Could it be the heart? 20, it would be the last thing on my mind. So who you are, your age is really important.
And the second thing is your genetics are really important. Now if you were someone who comes from a background where your family, every member of your family has dropped down dead of a heart attack at the age of 25, then I would take that a lot more seriously, but if you're otherwise well and there's no family history of any issues, then that makes it very unlikely.
And the third thing I guess is lifestyle. I look at the patient's lifestyle and if someone was a heavy smoker, who is very overweight, who has diabetes, who has high blood pressure, then that makes it a lot more likely.

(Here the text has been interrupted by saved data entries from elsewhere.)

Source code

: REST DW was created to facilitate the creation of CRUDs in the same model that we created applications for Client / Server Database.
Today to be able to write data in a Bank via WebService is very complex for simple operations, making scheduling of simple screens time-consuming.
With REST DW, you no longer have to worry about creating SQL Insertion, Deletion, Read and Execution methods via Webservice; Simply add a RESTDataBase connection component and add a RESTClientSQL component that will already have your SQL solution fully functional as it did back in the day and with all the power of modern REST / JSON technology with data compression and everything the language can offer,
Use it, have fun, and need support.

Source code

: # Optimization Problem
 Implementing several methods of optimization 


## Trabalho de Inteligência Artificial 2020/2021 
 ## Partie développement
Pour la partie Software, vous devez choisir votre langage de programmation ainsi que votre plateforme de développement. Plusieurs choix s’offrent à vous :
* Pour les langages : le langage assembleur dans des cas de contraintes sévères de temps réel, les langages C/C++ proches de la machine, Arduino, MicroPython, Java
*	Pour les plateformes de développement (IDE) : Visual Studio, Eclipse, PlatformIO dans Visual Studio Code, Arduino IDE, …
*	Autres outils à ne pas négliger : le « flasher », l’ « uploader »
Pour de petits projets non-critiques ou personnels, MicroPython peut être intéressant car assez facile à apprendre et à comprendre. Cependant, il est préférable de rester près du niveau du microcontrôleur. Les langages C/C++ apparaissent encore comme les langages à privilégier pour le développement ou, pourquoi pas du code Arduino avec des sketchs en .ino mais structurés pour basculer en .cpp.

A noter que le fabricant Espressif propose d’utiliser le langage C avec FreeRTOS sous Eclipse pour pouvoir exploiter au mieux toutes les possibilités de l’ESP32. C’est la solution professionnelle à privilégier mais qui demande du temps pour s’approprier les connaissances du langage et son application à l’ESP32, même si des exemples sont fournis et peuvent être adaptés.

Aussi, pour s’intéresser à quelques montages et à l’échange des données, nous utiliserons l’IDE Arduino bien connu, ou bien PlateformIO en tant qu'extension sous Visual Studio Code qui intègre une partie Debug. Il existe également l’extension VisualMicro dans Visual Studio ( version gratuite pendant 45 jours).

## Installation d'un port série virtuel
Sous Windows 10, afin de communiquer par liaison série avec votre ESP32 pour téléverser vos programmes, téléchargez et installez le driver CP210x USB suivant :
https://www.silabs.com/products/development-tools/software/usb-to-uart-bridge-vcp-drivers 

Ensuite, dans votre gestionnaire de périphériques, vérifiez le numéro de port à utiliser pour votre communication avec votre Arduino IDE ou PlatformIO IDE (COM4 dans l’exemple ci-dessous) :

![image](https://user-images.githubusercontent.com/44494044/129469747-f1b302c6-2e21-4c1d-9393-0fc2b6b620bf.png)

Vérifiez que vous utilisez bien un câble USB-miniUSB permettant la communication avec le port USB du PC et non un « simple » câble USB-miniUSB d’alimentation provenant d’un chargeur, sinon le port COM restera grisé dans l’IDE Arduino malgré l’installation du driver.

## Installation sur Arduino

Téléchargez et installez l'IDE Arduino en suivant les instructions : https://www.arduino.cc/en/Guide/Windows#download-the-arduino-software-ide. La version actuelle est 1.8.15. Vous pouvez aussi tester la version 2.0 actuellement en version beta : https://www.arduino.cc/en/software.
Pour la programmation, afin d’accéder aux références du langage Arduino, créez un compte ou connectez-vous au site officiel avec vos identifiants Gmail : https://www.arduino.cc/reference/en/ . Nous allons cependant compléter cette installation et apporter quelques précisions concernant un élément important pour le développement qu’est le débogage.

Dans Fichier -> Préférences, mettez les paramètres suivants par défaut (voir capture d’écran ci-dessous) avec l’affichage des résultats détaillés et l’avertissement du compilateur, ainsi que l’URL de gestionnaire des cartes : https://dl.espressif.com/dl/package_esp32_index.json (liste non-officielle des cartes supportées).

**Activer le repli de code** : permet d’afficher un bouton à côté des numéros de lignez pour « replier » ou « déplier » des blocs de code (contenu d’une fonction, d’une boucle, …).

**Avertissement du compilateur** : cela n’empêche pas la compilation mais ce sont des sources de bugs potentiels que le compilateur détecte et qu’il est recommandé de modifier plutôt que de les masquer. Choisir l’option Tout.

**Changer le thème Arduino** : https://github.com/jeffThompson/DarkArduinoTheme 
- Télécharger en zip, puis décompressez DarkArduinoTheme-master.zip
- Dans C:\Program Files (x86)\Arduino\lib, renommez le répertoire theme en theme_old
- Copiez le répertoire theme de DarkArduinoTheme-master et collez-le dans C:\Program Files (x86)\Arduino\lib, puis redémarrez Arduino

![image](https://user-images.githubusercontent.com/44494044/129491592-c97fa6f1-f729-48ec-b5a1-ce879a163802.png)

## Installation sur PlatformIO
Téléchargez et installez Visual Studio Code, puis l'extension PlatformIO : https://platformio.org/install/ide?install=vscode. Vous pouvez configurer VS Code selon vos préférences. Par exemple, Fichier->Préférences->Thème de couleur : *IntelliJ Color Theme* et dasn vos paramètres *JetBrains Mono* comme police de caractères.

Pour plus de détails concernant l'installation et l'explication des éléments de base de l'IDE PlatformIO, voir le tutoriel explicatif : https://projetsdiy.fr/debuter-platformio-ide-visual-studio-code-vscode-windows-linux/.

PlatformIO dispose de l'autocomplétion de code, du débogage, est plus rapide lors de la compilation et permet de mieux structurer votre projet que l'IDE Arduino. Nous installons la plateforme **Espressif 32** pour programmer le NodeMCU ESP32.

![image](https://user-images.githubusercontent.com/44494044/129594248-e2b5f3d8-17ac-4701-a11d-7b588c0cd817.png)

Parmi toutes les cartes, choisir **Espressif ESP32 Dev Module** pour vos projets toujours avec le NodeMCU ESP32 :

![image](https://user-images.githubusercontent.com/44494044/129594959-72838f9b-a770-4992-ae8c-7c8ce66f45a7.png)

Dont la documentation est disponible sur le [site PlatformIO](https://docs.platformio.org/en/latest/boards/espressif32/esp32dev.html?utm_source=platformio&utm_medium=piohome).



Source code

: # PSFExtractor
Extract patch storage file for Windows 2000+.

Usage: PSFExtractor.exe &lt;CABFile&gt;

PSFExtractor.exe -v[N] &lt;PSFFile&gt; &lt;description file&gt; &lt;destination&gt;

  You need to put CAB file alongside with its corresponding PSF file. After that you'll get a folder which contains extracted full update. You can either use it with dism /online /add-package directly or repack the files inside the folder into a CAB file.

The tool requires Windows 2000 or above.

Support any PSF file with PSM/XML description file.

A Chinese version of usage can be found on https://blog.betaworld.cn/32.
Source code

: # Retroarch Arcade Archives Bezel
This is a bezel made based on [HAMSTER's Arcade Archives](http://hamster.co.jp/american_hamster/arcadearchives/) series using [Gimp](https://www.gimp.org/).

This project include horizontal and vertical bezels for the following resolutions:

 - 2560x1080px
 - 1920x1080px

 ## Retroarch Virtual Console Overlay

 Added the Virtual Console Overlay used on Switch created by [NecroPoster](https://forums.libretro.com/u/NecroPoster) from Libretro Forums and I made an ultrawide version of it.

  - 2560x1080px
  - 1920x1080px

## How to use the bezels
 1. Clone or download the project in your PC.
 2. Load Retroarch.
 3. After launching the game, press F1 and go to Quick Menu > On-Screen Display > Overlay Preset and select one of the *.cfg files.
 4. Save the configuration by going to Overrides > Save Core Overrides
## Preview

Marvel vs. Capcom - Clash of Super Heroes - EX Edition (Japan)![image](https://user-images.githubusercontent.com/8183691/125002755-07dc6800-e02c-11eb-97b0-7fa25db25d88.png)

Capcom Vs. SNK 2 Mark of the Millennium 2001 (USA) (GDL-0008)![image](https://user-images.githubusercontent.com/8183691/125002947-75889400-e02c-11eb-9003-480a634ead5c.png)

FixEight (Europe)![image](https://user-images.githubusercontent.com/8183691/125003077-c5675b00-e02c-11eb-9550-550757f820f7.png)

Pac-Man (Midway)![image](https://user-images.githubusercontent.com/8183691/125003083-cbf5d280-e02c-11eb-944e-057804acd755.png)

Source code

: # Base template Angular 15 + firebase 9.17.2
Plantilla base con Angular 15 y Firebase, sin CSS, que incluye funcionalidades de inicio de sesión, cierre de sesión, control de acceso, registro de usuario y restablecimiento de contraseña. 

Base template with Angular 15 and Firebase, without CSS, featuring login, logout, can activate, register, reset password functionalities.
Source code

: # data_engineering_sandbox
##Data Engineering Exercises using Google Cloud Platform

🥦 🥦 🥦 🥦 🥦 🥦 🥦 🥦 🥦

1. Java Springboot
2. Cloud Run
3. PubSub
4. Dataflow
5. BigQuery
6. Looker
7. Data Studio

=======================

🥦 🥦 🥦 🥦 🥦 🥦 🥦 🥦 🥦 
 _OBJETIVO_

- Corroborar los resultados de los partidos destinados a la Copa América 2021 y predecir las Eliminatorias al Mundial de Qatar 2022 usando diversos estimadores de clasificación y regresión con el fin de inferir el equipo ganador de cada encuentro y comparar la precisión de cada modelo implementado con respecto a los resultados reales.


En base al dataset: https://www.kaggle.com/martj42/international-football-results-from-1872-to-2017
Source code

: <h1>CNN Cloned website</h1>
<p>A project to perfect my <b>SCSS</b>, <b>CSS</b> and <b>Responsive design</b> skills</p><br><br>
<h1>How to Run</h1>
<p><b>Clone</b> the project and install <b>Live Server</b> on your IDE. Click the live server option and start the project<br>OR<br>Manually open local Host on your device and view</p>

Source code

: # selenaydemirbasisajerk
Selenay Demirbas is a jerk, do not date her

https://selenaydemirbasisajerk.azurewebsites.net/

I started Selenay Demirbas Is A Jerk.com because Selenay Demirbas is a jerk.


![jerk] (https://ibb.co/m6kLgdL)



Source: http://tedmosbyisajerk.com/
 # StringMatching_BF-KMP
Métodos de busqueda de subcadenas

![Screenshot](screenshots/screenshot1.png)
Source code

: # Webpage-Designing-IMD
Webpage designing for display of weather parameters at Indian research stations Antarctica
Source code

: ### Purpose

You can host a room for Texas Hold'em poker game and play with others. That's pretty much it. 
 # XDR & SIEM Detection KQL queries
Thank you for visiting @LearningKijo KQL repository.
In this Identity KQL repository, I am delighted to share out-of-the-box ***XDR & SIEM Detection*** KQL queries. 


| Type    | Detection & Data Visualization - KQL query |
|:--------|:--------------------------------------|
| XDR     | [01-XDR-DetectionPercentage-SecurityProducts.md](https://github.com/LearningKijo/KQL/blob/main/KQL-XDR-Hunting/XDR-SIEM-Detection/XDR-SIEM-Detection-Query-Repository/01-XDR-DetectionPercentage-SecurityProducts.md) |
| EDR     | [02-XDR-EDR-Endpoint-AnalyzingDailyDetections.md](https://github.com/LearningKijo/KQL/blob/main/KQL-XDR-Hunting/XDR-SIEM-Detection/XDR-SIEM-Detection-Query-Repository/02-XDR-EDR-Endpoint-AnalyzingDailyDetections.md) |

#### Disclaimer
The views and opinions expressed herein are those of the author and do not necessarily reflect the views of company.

If on the other hand, there are otherwise well, they play football every day, they're thin, then that makes it very unlikely that they're having a heart attack. It's always a good idea to get checked out if you have these symptoms, largely for reassurance if you're otherwise young and otherwise healthy.
The other thing I would say is that most people who have heart attacks,
Sanjay Gupta: When you have a heart attack, it is almost like an elephant sitting on your chest, that is the sensation you get. It is not a pounding in the chest, boom, boom, boom, that's not what heart attack ... people will say, I feel like there's an elephant sitting on my chest, it feels raw and feels sore and I feel clammy and they feel nauseous.
Nauseous is a really big feature and it's almost a feeling of impending doom, they feel like something is really wrong here. And they go gray, so I can go into a casualty department and
I can tell who's having a heart attack just by their color, they actually go gray. Whereas people who have panic attacks, the symptoms are very dramatic. Boom, boom, boom, your hands are going ... you start developing tingling and pins and needles and you automatically think, pins and needles equals heart attack.
But no, I think it's who you are by far. Your age, your risk factors, your family history, and then secondly the nature of the discomfort is very important.
People who panic will complain of pounding, they'll complain of stabbing pains or a vibration like pain, they complain of localized pain on one, side whereas people who are having heart attacks will complain of almost like being squeezed or crushed or something sitting on their chest.
Barry McDonagh: That's good to know because generally what comes up the most is that pounding heart or maybe it's the skipped heartbeats, all of that, but it's the heightened activity of the heart that's really scaring a lot of people who are in the fight-or-flight response.
Sanjay Gupta: That is very rarely ever the cause of ... that is very rarely ever the presentation of a heart attack, it is always a real discomfort or a heaviness.